=== Saved data entries ===
- - - - - - -
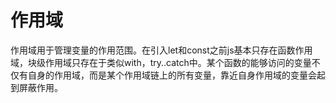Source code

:# 作用域

作用域用于管理变量的作用范围。在引入let和const之前js基本只存在函数作用域，块级作用域只存在于类似with，try..catch中。某个函数的能够访问的变量不仅有自身的作用域，而是某个作用域链上的所有变量，靠近自身作用域的变量会起到屏蔽作用。
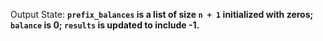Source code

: Output State: **`prefix_balances` is a list of size `n + 1` initialized with zeros; `balance` is 0; `results` is updated to include -1.**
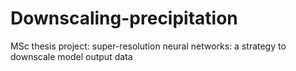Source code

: # Downscaling-precipitation
MSc thesis project: super-resolution neural networks: a strategy to downscale model output data
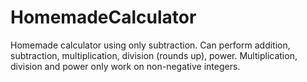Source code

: # HomemadeCalculator

Homemade calculator using only subtraction. 
Can perform addition, subtraction, multiplication, division (rounds up), power.
Multiplication, division and power only work on non-negative integers.
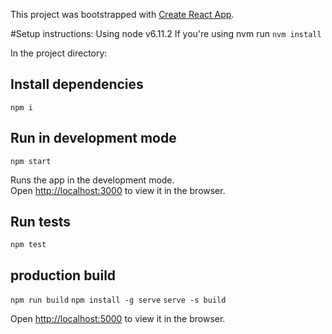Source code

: This project was bootstrapped with [Create React App](https://github.com/facebookincubator/create-react-app).

#Setup instructions:
Using node v6.11.2
If you're using nvm run `nvm install`

In the project directory:

## Install dependencies
`npm i`

## Run in development mode
`npm start`

Runs the app in the development mode.<br>
Open [http://localhost:3000](http://localhost:3000) to view it in the browser.

## Run tests
`npm test`

## production build

`npm run build`
`npm install -g serve`
`serve -s build`

Open [http://localhost:5000](http://localhost:5000) to view it in the browser.
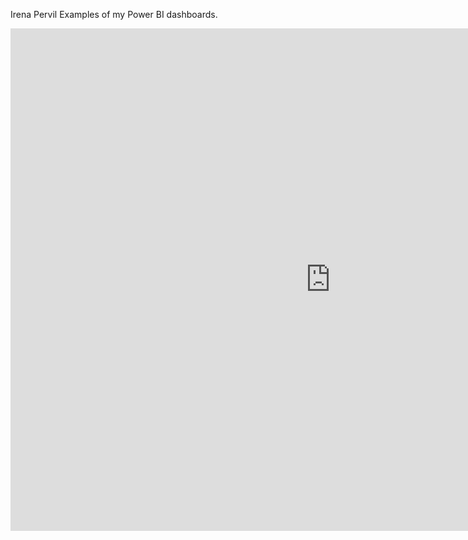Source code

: Irena Pervil
Examples of my Power BI dashboards.

<iframe title="Report Section" width="1024" height="804" src="https://app.powerbi.com/view?r=eyJrIjoiNDUwOTZlNGUtMzNhYy00OTA1LTkyNDUtZjU1MzNhM2Q1Y2Q5IiwidCI6ImVhMTE5OWY3LTVhYTUtNDk1Zi1iODIzLTYzMGJjMmM1ODQ3NyIsImMiOjl9" frameborder="0" allowFullScreen="true"></iframe>
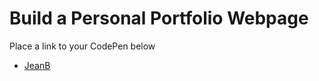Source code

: # Build a Personal Portfolio Webpage
Place a link to your CodePen below
* [JeanB](http://codepen.io/webmachine/pen/EWBvyo)
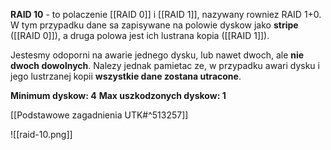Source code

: <b>RAID 10</b> - to polaczenie [[RAID 0]] i [[RAID 1]], nazywany rowniez RAID 1+0. W tym przypadku dane sa zapisywane na polowie dyskow jako <b>stripe</b> ([[RAID 0]]), a druga polowa jest ich lustrana kopia ([[RAID 1]]).

Jestesmy odoporni na awarie jednego dysku, lub nawet dwoch, ale <b>nie dwoch dowolnych</b>.
Nalezy jednak pamietac ze, w przypadku awari dysku i jego lustrzanej kopii <b>wszystkie dane zostana utracone</b>.

<b>Minimum dyskow: 4</b>
<b>Max uszkodzonych dyskow: 1</b>

[[Podstawowe zagadnienia UTK#^513257]]

![[raid-10.png]]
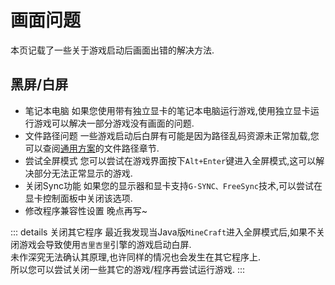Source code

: # 画面问题

本页记载了一些关于游戏启动后画面出错的解决方法.

## 黑屏/白屏

- 笔记本电脑
如果您使用带有独立显卡的笔记本电脑运行游戏,使用独立显卡运行游戏可以解决一部分游戏没有画面的问题.
- 文件路径问题
一些游戏启动后白屏有可能是因为路径乱码资源未正常加载,您可以查阅[通用方案](/reference/Universal)的文件路径章节.
- 尝试全屏模式
您可以尝试在游戏界面按下`Alt+Enter`键进入全屏模式,这可以解决部分无法正常显示的游戏.
- 关闭Sync功能
如果您的显示器和显卡支持`G-SYNC、FreeSync`技术,可以尝试在显卡控制面板中关闭该选项.
- 修改程序兼容性设置
晚点再写~


::: details 关闭其它程序
最近我发现当Java版`MineCraft`进入全屏模式后,如果不关闭游戏会导致使用`吉里吉里`引擎的游戏启动白屏.  
未作深究无法确认其原理,也许同样的情况也会发生在其它程序上.  
所以您可以尝试关闭一些其它的游戏/程序再尝试运行游戏.
:::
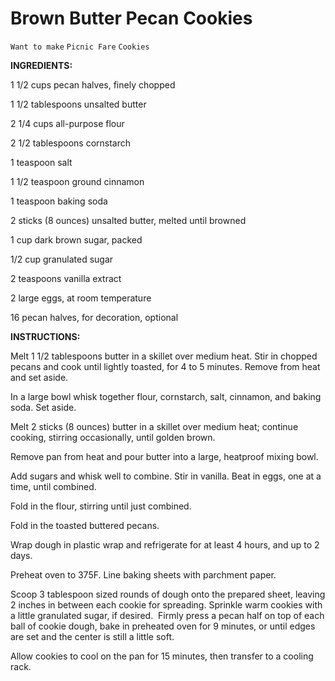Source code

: # Brown Butter Pecan Cookies

`Want to make` `Picnic Fare` `Cookies`

**INGREDIENTS:**

 1 1/2 cups pecan halves, finely chopped

 1 1/2 tablespoons unsalted butter

 2 1/4 cups all-purpose flour

 2 1/2 tablespoons cornstarch

 1 teaspoon salt

 1 1/2 teaspoon ground cinnamon

 1 teaspoon baking soda

 2 sticks (8 ounces) unsalted butter, melted until browned

 1 cup dark brown sugar, packed

 1/2 cup granulated sugar

 2 teaspoons vanilla extract

 2 large eggs, at room temperature

 16 pecan halves, for decoration, optional

 

**INSTRUCTIONS:**

 Melt 1 1/2 tablespoons butter in a skillet over medium heat. Stir in chopped pecans and cook until lightly toasted, for 4 to 5 minutes. Remove from heat and set aside.

 In a large bowl whisk together flour, cornstarch, salt, cinnamon, and baking soda. Set aside.

 Melt 2 sticks (8 ounces) butter in a skillet over medium heat; continue cooking, stirring occasionally, until golden brown. 

Remove pan from heat and pour butter into a large, heatproof mixing bowl. 

Add sugars and whisk well to combine. Stir in vanilla. Beat in eggs, one at a time, until combined.

 Fold in the flour, stirring until just combined.

 Fold in the toasted buttered pecans.

 Wrap dough in plastic wrap and refrigerate for at least 4 hours, and up to 2 days.

 Preheat oven to 375F. Line baking sheets with parchment paper.

 Scoop 3 tablespoon sized rounds of dough onto the prepared sheet, leaving 2 inches in between each cookie for spreading. Sprinkle warm cookies with a little granulated sugar, if desired.  Firmly press a pecan half on top of each ball of cookie dough, bake in preheated oven for 9 minutes, or until edges are set and the center is still a little soft.

 Allow cookies to cool on the pan for 15 minutes, then transfer to a cooling rack.
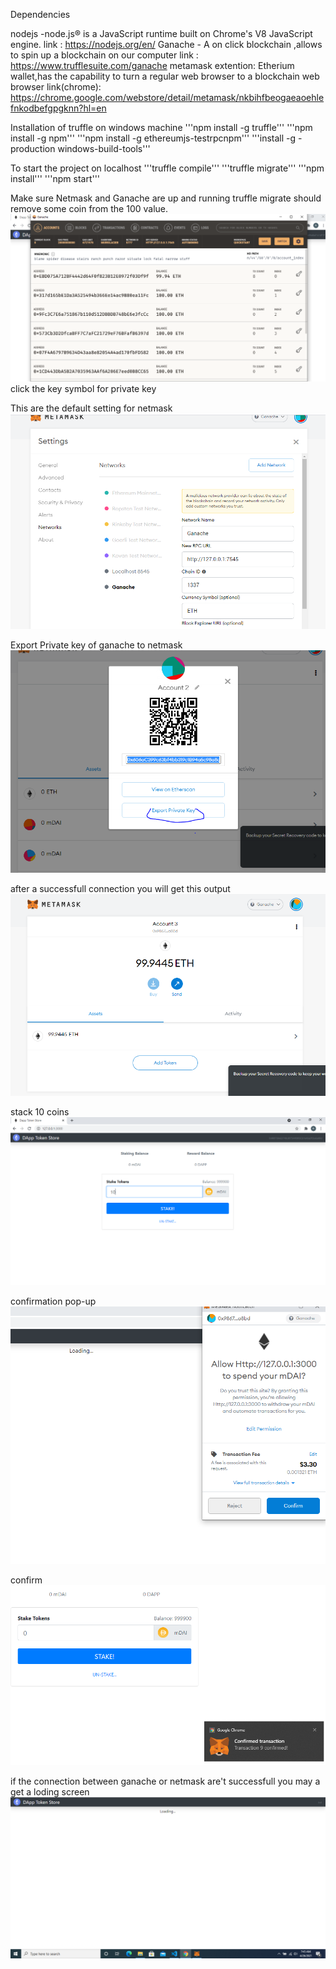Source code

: Dependencies

nodejs -node.js® is a JavaScript runtime built on Chrome's V8 JavaScript engine.
link : https://nodejs.org/en/
Ganache - A on click blockchain ,allows to spin up a blockchain on our computer
link : https://www.trufflesuite.com/ganache
metamask extention: Etherium wallet,has the capability to turn a regular web browser to a blockchain web browser
link(chrome): https://chrome.google.com/webstore/detail/metamask/nkbihfbeogaeaoehlefnkodbefgpgknn?hl=en

Installation of truffle on windows machine 
'''npm install -g truffle'''
'''npm install -g npm'''
'''npm install -g ethereumjs-testrpcnpm''' 
'''install -g -production windows-build-tools'''

To start the project on localhost
'''truffle compile'''
'''truffle migrate'''
'''npm install'''
'''npm start'''

Make sure Netmask and  Ganache are up and running
truffle migrate should remove some coin from the 100 value.
![Ganache Page](./images/daap2.png)
click the key symbol for private key

This are the default setting for netmask
![netmask Page](./images/daap3.png)

Export Private key of ganache to netmask
![netmask Page](./images/daap4.png)

after a successfull connection you will get this output
![netmask Page](./images/daap6.png)

stack 10 coins
![netmask Page](./images/daap7.png)

confirmation pop-up
![netmask Page](./images/daap8.png)

confirm
![netmask Page](./images/daap9.png)

if the connection between ganache or netmask are't successfull you may a get a loding screen
![netmask Page](./images/daap1.png)



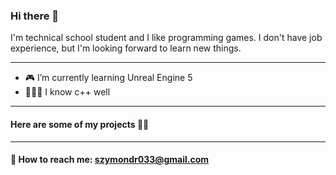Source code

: ### Hi there 👋

I'm technical school student and I like programming games. I don't have job experience, but I'm looking forward to learn new things.
- - -

- 🎮 I’m currently learning Unreal Engine 5
- 👨🏻‍💻 I know c++ well
- - -

#### Here are some of my projects 👨‍💻

- - -

#### 📧 How to reach me: szymondr033@gmail.com


<!--
**Szymon-Drazik/Szymon-Drazik** is a ✨ _special_ ✨ repository because its `README.md` (this file) appears on your GitHub profile.

Here are some ideas to get you started:

- 🔭 I’m currently working on ...
- 🌱 I’m currently learning ...
- 👯 I’m looking to collaborate on ...
- 🤔 I’m looking for help with ...
- 💬 Ask me about ...
- 📫 How to reach me: ...
- 😄 Pronouns: ...
- ⚡ Fun fact: ...
-->

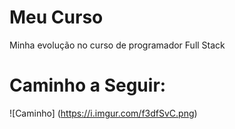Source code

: # Meu Curso
 Minha evolução no curso de programador Full Stack
# Caminho a Seguir:
![Caminho] (https://i.imgur.com/f3dfSvC.png)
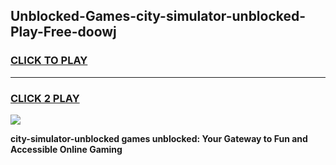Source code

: 
## Unblocked-Games-city-simulator-unblocked-Play-Free-doowj
<h3>
<a href="https://premium76.site?title=city-simulator-unblocked&ref=23A">CLICK TO PLAY</a></h3>
<hr>

<h3>
<a href="https://premium76.site?title=city-simulator-unblocked&ref=23A">CLICK 2 PLAY</a>
  
</h3>

<a href="https://premium76.site?title=city-simulator-unblocked&ref=23A"><img src="https://clearcache.store/games.png"></a>


**city-simulator-unblocked games unblocked: Your Gateway to Fun and Accessible Online Gaming**
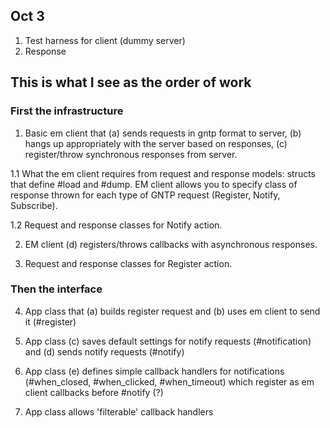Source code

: ## Oct 3

1. Test harness for client (dummy server)
2. Response


## This is what I see as the order of work

### First the infrastructure

1. Basic em client that (a) sends requests in gntp format to server, (b) hangs up appropriately with the server based on responses, (c) register/throw synchronous responses from server.

1.1 What the em client requires from request and response models: structs that define #load and #dump.  EM client allows you to specify class of response thrown for each type of GNTP request (Register, Notify, Subscribe).

1.2 Request and response classes for Notify action.


2. EM client (d) registers/throws callbacks with asynchronous responses.

3. Request and response classes for Register action.


### Then the interface

4. App class that (a) builds register request and (b) uses em client to send it (#register)

5. App class (c) saves default settings for notify requests (#notification) and (d) sends notify requests (#notify)

6. App class (e) defines simple callback handlers for notifications (#when_closed, #when_clicked, #when_timeout) which register as em client callbacks before #notify (?)

7. App class allows 'filterable' callback handlers



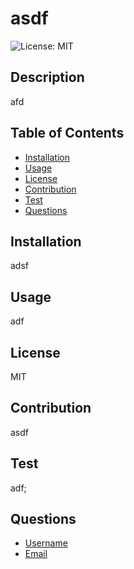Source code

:# asdf

![License: MIT](https://img.shields.io/badge/License-MIT-brightgreen.svg)

## Description

afd

## Table of Contents

- [Installation](#installation)
- [Usage](#usage)
- [License](#license)
- [Contribution](#contribution)
- [Test](#test)
- [Questions](#questions)

## Installation

adsf

## Usage

adf

## License

MIT

## Contribution

asdf

## Test

adf;

## Questions

- [Username](https://github.com/asdf)
- [Email](mailto:asdf)
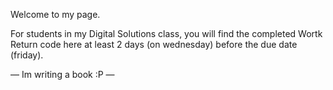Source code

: Welcome to my page.

For students in my Digital Solutions class, you will find the completed Wortk Return code here at least 2 days (on wednesday) before the due date (friday).

— Im writing a book :P —
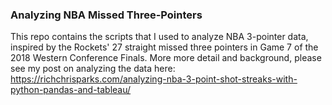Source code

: ### Analyzing NBA Missed Three-Pointers ###
This repo contains the scripts that I used to analyze NBA 3-pointer data, inspired by the Rockets' 27 straight missed three pointers in Game 7 of the 2018 Western Conference Finals. More more detail and background, please see my post on analyzing the data here: https://richchrisparks.com/analyzing-nba-3-point-shot-streaks-with-python-pandas-and-tableau/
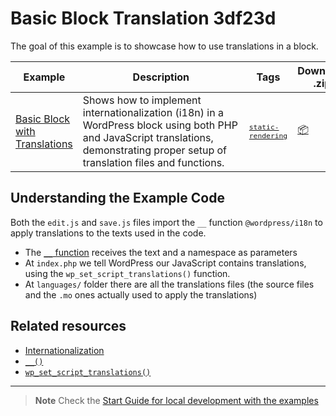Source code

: # Basic Block Translation 3df23d

The goal of this example is to showcase how to use translations in a block.

<!-- Please, do not remove these @TABLE EXAMPLES BEGIN and @TABLE EXAMPLES END comments or modify the table inside. This table is automatically generated from the data at _data/examples.json and _data/tags.json -->
<!-- @TABLE EXAMPLES BEGIN -->
| Example | <span style="display: inline-block; width:250px">Description</span> | Tags |Download .zip | Live Demo |
| -------------------------------------------------------------------------------------------------- | ------------------------------------------------------------------------------------------------------------------------ | --------------------------------------------------------------------------------------------------------------------------------------- | ------------------------------------------------------------------------------------------------------------------------------------------------------------------------------------------------------------------------------------------------------------- | ----------------------------------------------------------------------------------------------------------------------------------------------------------------------------------------------------------------------------------------------------------------------------------------------------------------- |
| [Basic Block with Translations](https://github.com/WordPress/block-development-examples/tree/trunk/plugins/basic-block-translations-3df23d) | Shows how to implement internationalization (i18n) in a WordPress block using both PHP and JavaScript translations, demonstrating proper setup of translation files and functions. | <small><code><a href="https://juanma-wp.github.io/block-development-examples/?tags=static-rendering">static-rendering</a></code></small> | [📦](https://raw.githubusercontent.com/WordPress/block-development-examples/deploy/zips/basic-block-translations-3df23d.zip "Install the plugin on any WordPress site using this zip and activate it to see the example in action") | [![](https://raw.githubusercontent.com/WordPress/block-development-examples/trunk/_assets/icon-wp.svg)](https://playground.wordpress.net/?blueprint-url=https://raw.githubusercontent.com/WordPress/block-development-examples/trunk/plugins/basic-block-translations-3df23d/_playground/blueprint.json "Click here to access a live demo of this example" ) |
<!-- @TABLE EXAMPLES END -->

## Understanding the Example Code

Both the `edit.js` and `save.js` files import the `__` function `@wordpress/i18n` to apply translations to the texts used in the code.

-   The [`__` function](https://developer.wordpress.org/reference/functions/__/) receives the text and a namespace as parameters
-   At `index.php` we tell WordPress our JavaScript contains translations, using the `wp_set_script_translations()` function.
-   At `languages/` folder there are all the translations files (the source files and the `.mo` ones actually used to apply the translations)

## Related resources

-   [Internationalization](https://developer.wordpress.org/block-editor/how-to-guides/internationalization/)
-   [`__()`](https://developer.wordpress.org/reference/functions/__/)
-   [`wp_set_script_translations()`](https://developer.wordpress.org/reference/functions/wp_set_script_translations/)

---

> **Note**
> Check the [Start Guide for local development with the examples](https://github.com/WordPress/block-development-examples/wiki/02-Examples#start-guide-for-local-development-with-the-examples)
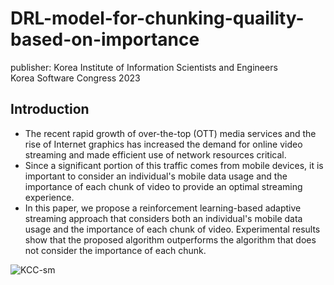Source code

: # DRL-model-for-chunking-quaility-based-on-importance

publisher: Korea Institute of Information Scientists and Engineers</br>
Korea Software Congress 2023

## Introduction
- The recent rapid growth of over-the-top (OTT) media services and the rise of Internet graphics has increased the demand for online video streaming and made efficient use of network resources critical.
- Since a significant portion of this traffic comes from mobile devices, it is important to consider an individual's mobile data usage and the importance of each chunk of video to provide an optimal streaming experience.
- In this paper, we propose a reinforcement learning-based adaptive streaming approach that considers both an individual's mobile data usage and the importance of each chunk of video. Experimental results show that the proposed algorithm outperforms the algorithm that does not consider the importance of each chunk.

![KCC-sm](https://github.com/user-attachments/assets/dab829dc-e76f-4dc6-9bd7-3576557502e9)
- - - - - - -
=== Exercise ===
Without the pictures, give again exactly the lines above starting at the line containing "click the key symbol for private key" and ending at the line containing "### Hi there 👋".

=== Response ===
click the key symbol for private key

This are the default setting for netmask
![netmask Page](./images/daap3.png)

Export Private key of ganache to netmask
![netmask Page](./images/daap4.png)

after a successfull connection you will get this output
![netmask Page](./images/daap6.png)

stack 10 coins
![netmask Page](./images/daap7.png)

confirmation pop-up
![netmask Page](./images/daap8.png)

confirm
![netmask Page](./images/daap9.png)

if the connection between ganache or netmask are't successfull you may a get a loding screen
![netmask Page](./images/daap1.png)



Source code

: ### Hi there 👋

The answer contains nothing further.